(Beginning of EXERCISE INPUT)

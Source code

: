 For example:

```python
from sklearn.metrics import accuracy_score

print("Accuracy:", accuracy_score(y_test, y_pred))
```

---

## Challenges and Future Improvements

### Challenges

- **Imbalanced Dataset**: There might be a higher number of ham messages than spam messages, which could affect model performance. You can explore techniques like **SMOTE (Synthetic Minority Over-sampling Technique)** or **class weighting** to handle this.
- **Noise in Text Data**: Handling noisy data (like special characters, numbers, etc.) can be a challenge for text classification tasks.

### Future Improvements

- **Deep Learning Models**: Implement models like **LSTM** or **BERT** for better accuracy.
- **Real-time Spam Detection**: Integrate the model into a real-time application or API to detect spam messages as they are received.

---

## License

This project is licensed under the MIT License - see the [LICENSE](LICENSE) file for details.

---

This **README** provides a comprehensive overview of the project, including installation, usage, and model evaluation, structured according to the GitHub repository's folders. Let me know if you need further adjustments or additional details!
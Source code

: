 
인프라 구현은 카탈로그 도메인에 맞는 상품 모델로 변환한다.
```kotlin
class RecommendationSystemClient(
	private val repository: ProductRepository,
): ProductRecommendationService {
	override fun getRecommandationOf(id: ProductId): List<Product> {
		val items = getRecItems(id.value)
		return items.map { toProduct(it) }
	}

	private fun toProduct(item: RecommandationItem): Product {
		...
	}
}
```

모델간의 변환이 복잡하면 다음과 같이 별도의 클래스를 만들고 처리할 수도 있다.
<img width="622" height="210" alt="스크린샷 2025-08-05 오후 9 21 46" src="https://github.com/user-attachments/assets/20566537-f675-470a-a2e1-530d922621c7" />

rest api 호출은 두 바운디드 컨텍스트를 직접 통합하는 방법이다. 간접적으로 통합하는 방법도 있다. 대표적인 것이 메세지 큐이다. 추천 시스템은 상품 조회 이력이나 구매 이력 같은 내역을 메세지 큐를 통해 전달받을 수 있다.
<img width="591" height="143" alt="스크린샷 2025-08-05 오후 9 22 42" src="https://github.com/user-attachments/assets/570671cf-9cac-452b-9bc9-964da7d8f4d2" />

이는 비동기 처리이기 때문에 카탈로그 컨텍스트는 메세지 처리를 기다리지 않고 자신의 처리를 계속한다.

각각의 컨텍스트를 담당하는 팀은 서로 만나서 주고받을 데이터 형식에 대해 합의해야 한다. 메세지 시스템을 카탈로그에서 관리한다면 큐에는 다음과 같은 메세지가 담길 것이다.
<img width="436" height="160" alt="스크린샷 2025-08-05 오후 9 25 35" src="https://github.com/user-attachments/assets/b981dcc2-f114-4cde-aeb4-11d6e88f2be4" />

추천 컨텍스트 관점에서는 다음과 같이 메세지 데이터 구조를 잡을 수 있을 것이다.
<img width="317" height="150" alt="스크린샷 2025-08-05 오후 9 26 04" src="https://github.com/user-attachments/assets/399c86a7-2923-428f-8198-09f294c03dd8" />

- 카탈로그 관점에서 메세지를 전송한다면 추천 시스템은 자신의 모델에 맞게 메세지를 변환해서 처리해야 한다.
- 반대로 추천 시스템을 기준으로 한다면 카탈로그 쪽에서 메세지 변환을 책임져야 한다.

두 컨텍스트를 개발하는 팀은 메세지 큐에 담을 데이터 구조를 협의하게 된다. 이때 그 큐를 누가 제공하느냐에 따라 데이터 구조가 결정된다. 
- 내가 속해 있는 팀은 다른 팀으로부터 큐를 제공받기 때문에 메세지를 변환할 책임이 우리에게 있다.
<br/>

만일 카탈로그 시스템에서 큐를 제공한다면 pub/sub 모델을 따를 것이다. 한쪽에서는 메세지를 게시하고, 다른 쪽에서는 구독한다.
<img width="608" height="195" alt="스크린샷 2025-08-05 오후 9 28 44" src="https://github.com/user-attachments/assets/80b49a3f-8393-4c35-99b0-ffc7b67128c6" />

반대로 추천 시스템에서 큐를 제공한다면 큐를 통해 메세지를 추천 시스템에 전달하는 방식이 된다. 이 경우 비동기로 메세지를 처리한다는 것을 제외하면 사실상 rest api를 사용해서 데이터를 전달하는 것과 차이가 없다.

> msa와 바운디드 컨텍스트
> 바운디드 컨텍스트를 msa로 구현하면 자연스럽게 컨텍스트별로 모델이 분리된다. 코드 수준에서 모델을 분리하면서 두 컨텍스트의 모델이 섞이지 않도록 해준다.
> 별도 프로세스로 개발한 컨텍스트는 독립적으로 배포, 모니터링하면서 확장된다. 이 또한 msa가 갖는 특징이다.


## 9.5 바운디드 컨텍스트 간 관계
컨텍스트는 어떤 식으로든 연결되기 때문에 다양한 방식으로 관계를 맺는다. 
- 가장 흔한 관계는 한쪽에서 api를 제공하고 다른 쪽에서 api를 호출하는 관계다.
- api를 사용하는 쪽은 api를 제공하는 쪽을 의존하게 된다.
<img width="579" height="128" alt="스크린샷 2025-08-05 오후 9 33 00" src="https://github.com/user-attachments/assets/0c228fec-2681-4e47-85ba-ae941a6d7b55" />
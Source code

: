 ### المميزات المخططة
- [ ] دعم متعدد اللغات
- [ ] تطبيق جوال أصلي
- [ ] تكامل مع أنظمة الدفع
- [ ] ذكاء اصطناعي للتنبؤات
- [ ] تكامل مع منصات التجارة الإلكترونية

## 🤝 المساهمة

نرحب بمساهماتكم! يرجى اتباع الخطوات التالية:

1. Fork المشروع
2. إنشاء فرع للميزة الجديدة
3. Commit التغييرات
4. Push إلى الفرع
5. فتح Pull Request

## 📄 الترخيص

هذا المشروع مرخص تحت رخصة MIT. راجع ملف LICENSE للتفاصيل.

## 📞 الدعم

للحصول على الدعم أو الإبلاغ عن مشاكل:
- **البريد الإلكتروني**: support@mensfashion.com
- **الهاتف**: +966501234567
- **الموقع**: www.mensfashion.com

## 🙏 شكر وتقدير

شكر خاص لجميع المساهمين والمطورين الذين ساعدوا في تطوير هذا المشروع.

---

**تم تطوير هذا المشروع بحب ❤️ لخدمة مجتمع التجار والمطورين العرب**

(End of EXERCISE INPUT)

* [PROBLEM REQUIREMENTS]
Determine the number of lines in the data above that include the word "items", then answer with that number alone.

* [TASK RESULT]
2